(Data shown)

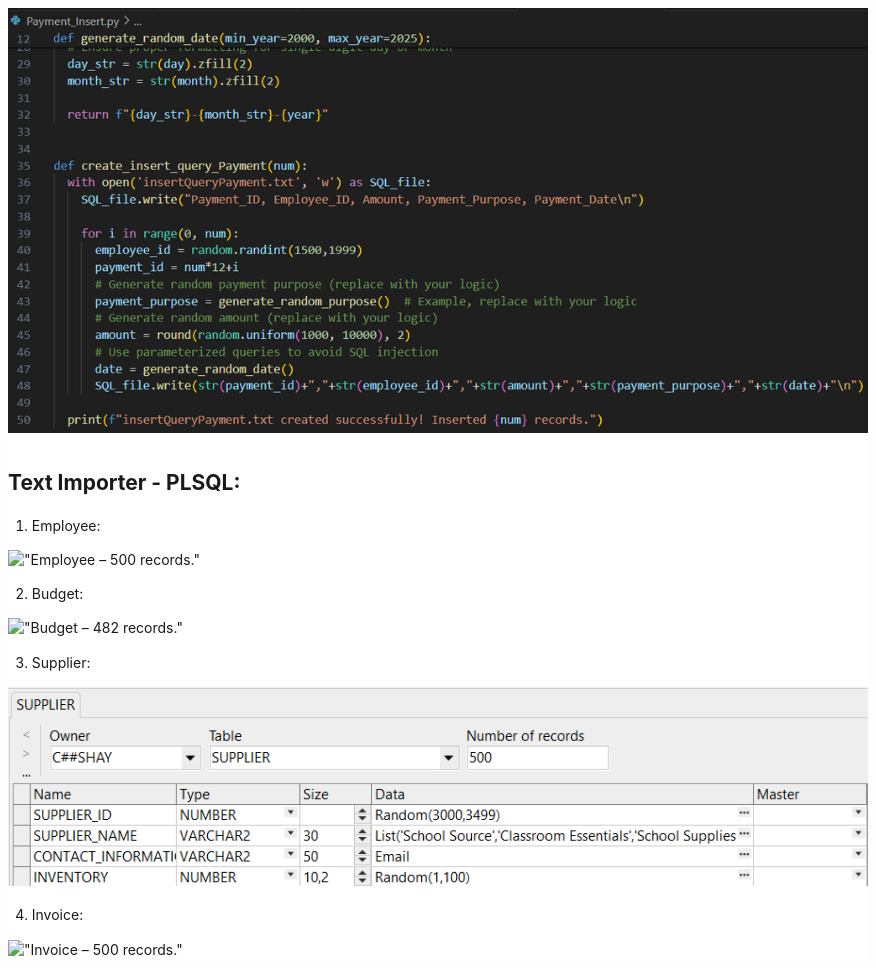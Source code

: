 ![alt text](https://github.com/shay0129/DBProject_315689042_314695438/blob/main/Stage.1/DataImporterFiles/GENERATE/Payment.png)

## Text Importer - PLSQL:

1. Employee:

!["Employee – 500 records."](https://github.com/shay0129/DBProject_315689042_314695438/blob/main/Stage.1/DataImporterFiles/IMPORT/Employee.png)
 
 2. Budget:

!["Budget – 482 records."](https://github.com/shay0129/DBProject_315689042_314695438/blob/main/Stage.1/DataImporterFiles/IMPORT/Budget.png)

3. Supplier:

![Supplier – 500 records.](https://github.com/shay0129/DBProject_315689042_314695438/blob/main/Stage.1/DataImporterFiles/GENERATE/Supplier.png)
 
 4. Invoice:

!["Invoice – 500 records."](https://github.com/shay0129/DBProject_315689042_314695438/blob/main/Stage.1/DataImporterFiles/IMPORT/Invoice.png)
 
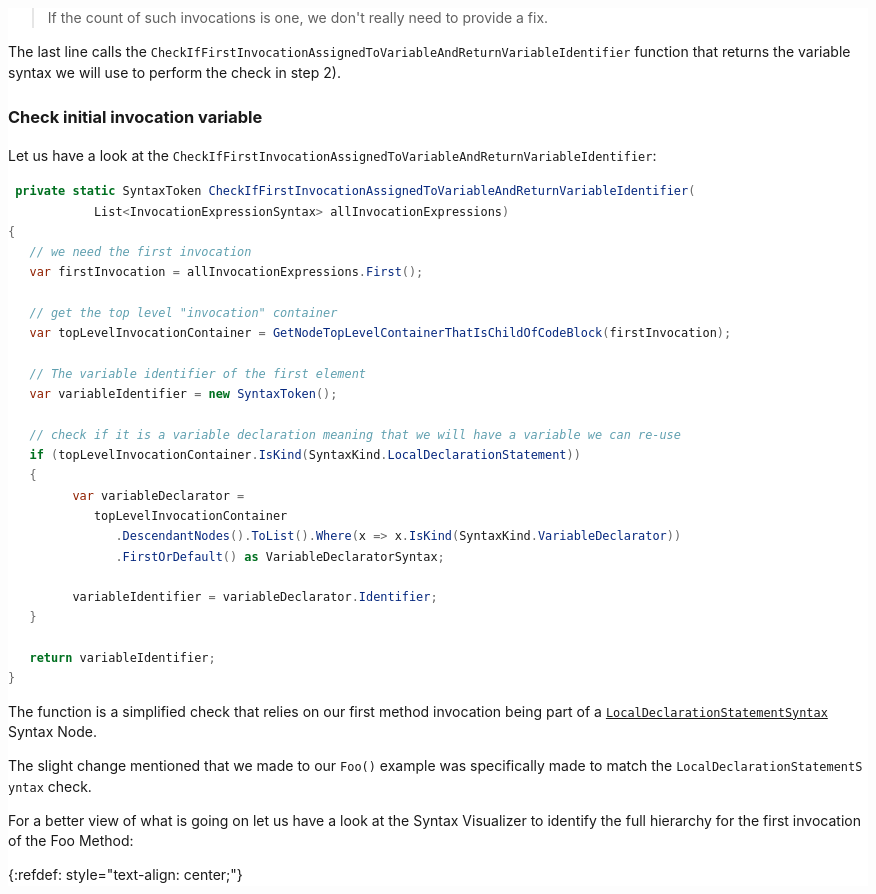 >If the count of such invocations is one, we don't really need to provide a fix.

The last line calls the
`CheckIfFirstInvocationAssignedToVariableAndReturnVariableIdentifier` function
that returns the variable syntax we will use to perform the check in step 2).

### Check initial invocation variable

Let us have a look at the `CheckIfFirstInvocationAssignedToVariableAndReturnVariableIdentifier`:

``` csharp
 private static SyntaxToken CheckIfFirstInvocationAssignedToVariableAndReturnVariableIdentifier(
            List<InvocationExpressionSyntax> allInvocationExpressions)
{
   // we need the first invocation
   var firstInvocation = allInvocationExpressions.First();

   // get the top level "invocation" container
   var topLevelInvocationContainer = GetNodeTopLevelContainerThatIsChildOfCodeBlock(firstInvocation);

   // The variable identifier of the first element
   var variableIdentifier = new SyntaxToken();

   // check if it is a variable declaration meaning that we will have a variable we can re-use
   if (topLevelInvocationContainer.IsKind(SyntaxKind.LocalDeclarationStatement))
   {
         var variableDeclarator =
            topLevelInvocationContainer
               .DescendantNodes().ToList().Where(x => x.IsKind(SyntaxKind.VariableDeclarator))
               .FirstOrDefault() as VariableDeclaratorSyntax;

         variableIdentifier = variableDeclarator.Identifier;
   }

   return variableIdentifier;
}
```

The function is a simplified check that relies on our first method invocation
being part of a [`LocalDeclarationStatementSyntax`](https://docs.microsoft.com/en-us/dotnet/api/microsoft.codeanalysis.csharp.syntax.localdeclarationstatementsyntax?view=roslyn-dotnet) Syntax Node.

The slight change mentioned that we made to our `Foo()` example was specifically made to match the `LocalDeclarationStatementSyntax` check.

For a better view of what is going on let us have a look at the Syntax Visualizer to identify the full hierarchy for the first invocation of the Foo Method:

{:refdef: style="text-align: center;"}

(End Data shown)

__Aim of the exercise__
Where a line above includes "Supplier", copy that line.

__Answer below__
3. Supplier:
![Supplier – 500 records.](https://github.com/shay0129/DBProject_315689042_314695438/blob/main/Stage.1/DataImporterFiles/GENERATE/Supplier.png)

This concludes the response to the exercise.